- Entries provided
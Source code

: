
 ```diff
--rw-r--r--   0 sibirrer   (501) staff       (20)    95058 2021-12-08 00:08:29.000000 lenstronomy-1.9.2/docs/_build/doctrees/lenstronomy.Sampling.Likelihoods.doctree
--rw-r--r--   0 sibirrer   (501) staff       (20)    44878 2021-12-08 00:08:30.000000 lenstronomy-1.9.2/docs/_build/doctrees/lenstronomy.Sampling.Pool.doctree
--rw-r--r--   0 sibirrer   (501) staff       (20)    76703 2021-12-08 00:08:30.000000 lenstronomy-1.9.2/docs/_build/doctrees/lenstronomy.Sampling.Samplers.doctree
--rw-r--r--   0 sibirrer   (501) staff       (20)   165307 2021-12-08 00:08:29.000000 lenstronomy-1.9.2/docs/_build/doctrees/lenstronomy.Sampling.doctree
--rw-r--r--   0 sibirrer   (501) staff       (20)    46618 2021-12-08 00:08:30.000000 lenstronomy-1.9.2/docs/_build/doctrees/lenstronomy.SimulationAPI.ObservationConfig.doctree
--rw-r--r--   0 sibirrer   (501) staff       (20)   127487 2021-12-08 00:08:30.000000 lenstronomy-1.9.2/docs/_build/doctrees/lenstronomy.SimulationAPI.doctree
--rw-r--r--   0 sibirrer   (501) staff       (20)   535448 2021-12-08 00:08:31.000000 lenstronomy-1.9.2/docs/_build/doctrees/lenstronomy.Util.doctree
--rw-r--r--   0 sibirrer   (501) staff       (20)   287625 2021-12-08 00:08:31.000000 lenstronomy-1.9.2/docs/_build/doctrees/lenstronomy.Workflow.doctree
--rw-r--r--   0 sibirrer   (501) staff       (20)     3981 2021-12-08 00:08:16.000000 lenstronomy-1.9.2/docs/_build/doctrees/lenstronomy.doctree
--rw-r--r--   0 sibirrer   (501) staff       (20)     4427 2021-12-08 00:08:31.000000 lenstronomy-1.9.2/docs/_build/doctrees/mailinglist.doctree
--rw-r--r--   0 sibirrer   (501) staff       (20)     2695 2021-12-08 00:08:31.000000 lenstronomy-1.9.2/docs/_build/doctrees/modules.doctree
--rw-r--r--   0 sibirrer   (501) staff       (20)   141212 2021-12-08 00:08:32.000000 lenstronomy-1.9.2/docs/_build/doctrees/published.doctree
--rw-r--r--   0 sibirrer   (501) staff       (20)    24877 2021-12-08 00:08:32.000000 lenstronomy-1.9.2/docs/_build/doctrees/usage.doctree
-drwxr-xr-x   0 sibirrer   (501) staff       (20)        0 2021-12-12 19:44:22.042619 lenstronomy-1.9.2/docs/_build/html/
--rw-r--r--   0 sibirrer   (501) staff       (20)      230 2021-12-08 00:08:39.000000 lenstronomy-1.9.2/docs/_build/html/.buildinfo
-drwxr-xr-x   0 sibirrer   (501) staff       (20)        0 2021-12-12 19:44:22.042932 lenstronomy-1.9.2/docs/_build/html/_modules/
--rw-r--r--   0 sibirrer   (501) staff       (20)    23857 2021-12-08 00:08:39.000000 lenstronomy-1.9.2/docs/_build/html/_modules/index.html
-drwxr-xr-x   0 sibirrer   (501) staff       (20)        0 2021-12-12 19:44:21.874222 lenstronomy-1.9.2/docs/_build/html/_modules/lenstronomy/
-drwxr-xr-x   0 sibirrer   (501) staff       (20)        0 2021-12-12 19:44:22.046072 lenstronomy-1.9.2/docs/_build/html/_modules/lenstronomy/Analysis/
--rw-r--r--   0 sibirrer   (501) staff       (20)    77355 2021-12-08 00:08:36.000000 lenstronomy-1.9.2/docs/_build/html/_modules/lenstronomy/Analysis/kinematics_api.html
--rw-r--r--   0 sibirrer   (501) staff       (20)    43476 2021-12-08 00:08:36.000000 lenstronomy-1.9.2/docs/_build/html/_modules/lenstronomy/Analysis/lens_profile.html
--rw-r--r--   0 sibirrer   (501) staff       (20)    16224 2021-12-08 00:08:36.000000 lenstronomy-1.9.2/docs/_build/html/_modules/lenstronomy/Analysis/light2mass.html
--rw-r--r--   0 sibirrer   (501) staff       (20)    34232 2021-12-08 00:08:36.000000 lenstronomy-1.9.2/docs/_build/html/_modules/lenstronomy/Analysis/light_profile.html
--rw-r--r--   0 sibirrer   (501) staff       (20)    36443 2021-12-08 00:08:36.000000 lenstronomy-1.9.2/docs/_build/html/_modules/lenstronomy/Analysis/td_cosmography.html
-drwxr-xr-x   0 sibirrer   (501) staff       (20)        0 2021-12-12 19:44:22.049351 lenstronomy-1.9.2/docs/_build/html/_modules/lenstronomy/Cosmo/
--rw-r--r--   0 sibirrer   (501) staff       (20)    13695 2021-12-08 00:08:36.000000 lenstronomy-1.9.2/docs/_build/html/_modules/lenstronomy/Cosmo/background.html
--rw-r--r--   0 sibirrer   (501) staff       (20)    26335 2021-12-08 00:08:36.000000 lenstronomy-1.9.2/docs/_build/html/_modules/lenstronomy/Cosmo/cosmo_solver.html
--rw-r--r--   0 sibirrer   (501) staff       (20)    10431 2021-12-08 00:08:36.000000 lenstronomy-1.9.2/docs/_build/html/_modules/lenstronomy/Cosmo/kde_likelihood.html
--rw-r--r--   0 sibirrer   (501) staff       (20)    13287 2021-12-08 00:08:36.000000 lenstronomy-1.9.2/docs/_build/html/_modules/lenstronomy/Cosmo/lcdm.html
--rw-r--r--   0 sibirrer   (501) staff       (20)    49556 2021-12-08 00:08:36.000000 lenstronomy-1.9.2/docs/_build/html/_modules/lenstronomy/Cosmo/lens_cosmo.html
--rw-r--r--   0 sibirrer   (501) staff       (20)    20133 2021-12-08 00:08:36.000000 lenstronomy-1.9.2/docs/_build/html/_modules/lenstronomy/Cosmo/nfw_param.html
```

- Exercise
Copy out every line in the listing where the word "Sampling" appears.

- Reply
--rw-r--r--   0 sibirrer   (501) staff       (20)    95058 2021-12-08 00:08:29.000000 lenstronomy-1.9.2/docs/_build/doctrees/lenstronomy.Sampling.Likelihoods.doctree
--rw-r--r--   0 sibirrer   (501) staff       (20)    44878 2021-12-08 00:08:30.000000 lenstronomy-1.9.2/docs/_build/doctrees/lenstronomy.Sampling.Pool.doctree
--rw-r--r--   0 sibirrer   (501) staff       (20)    76703 2021-12-08 00:08:30.000000 lenstronomy-1.9.2/docs/_build/doctrees/lenstronomy.Sampling.Samplers.doctree
--rw-r--r--   0 sibirrer   (501) staff       (20)   165307 2021-12-08 00:08:29.000000 lenstronomy-1.9.2/docs/_build/doctrees/lenstronomy.Sampling.doctree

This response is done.